0

I have been trying to optimize the two following nested loops:

def startbars(query_name, commodity_name):

     global h_list
     nc, s, h_list = [], {}, {}
     query = """ SELECT wbcode, Year, """+query_name+""" 
                 FROM innovotable WHERE commodity='"""+commodity_name+"""' and

                 """+query_name+""" != 'NULL' """
     rows = cursor.execute(query)
     for row in rows:
         n = float(row[2])
         s[str(row[0])+str(row[1])] = n
         nc.append(n)
     for iso in result:
         try:
             for an_year in xrange(1961, 2031, 1):
                 skey = iso+str(an_year)
                 h_list[skey] = 8.0 / max(nc) * s[skey]
         except:
             pass

Any ideas? Thanks.

SilentGhost
  • 307,395
  • 66
  • 306
  • 293
relima
  • 3,462
  • 5
  • 34
  • 53
  • 2
    You might want to use bound parameters to fix the sql injection issue, and I'm suspicious about the != 'NULL' instead of IS NOT NULL – Marco Mariani Oct 01 '10 at 16:29
  • This is my actual code. The sql query takes a long time, but the loops also take forever. I really don't know what can be done on it. – relima Oct 01 '10 at 16:29
  • 2
    so where does "result" come from? – Marco Mariani Oct 01 '10 at 16:30
  • what sort of error are you excepting for? – SilentGhost Oct 01 '10 at 16:32
  • it is basically a list that is generated before, – relima Oct 01 '10 at 16:38
  • result = re.findall(r"...(?=-)", str(vr_ctrs.getNodeNames())) – relima Oct 01 '10 at 16:38
  • 1
    Your variable names are terrible... You should really consider more meaningful ones. Also you have yourself wide open to SQL injection attacks. You *need* to learn about parameterization before you get your data compromised -- if it isn't already. – Daenyth Oct 01 '10 at 16:41
  • and an explicit 'except KeyError' if that's what you want to catch. – Marco Mariani Oct 01 '10 at 16:43
  • the queries are going to run on a compiled pyexe file, so I don't really care about injection attacks on a local sqlite db file.
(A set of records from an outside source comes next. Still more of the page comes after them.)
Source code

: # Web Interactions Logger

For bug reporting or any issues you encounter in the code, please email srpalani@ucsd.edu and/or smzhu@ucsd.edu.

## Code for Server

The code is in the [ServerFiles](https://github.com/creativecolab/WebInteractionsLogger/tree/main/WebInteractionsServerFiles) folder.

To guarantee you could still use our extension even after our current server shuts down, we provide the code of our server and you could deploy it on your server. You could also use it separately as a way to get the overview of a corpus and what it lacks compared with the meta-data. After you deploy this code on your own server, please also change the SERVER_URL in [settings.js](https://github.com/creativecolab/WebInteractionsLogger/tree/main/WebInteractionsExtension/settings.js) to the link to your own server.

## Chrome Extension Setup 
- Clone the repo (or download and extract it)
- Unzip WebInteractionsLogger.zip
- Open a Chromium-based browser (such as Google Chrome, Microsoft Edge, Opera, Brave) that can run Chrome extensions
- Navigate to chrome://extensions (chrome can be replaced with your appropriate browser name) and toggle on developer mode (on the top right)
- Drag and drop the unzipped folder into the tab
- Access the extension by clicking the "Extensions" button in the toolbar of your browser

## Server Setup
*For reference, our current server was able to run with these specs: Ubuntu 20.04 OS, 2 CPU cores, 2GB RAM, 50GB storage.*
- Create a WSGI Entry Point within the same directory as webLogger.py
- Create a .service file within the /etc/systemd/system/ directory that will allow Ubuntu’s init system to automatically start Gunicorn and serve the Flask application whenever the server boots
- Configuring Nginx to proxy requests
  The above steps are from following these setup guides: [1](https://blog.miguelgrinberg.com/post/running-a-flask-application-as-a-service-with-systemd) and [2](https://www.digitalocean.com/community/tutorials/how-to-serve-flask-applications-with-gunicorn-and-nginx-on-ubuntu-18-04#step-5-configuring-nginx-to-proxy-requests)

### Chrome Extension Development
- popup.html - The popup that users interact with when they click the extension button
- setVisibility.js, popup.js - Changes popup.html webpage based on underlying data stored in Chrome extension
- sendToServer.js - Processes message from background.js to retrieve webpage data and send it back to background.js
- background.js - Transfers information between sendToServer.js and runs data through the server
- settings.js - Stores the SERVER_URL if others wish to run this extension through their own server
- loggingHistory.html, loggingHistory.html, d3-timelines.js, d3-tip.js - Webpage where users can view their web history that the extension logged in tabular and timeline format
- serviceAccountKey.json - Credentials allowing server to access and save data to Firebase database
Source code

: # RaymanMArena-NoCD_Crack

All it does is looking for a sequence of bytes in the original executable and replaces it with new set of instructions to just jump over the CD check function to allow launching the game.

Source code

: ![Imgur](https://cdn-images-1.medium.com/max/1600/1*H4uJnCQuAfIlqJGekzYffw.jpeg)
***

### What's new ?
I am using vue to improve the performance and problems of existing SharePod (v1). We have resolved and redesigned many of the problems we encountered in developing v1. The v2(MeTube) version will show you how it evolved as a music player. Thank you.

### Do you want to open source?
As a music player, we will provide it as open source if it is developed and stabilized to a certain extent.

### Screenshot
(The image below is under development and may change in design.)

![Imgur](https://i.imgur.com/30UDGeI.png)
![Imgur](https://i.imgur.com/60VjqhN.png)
I agree that I need to work on better names for my variables though. – relima Oct 01 '10 at 16:55

1 Answers1

5

Your code isn't complete which makes it hard to give good advice but:

  1. Inner loop doesn't depend on outer-loop, so pull it out of the outer loop.
  2. max(nc) is a constant after first loop, so pull it out of the loops.

Also you need to know how slow the current code is, and how fast you need it to be, otherwise your optimisations maybe misplaced.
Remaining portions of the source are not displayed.